(What you are asked to do): Sort through the entries below and pull out lines containing the word "modules".

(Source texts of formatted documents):
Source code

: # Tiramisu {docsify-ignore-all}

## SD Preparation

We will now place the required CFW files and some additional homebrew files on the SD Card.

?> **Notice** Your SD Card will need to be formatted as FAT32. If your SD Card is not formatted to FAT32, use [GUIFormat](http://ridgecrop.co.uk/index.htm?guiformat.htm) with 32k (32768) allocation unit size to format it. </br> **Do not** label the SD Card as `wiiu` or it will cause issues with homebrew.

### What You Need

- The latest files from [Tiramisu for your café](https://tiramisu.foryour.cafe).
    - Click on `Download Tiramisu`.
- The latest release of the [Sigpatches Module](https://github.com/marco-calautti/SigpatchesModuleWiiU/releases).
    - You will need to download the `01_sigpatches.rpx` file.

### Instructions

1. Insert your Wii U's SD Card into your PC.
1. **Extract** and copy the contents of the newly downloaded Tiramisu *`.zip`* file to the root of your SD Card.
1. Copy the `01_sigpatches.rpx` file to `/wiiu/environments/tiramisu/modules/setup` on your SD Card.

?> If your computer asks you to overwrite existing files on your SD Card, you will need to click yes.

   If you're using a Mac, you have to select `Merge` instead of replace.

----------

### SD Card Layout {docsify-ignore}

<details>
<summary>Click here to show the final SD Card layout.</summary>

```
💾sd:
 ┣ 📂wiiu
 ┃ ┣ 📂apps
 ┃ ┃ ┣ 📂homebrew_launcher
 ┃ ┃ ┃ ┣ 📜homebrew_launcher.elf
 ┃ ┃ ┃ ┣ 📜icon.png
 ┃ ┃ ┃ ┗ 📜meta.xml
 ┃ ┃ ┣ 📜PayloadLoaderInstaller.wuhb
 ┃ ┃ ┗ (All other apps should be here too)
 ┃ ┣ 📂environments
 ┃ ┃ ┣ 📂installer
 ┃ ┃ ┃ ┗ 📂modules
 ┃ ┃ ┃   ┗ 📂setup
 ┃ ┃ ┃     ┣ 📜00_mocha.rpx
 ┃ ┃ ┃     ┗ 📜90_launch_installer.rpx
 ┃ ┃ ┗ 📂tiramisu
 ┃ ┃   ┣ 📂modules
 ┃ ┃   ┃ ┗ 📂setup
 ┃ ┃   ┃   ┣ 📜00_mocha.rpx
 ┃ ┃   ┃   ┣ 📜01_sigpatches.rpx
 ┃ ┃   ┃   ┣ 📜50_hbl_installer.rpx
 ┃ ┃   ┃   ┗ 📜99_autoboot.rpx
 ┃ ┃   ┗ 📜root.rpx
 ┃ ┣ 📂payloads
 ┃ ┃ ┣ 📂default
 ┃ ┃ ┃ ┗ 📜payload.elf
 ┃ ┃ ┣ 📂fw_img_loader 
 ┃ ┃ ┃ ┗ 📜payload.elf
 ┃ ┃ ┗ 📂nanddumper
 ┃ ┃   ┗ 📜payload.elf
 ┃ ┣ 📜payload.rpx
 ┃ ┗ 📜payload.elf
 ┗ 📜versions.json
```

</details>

(Response):
1. Copy the `01_sigpatches.rpx` file to `/wiiu/environments/tiramisu/modules/setup` on your SD Card.
 ┃ ┃ ┃ ┗ 📂modules
 ┃ ┃   ┣ 📂modules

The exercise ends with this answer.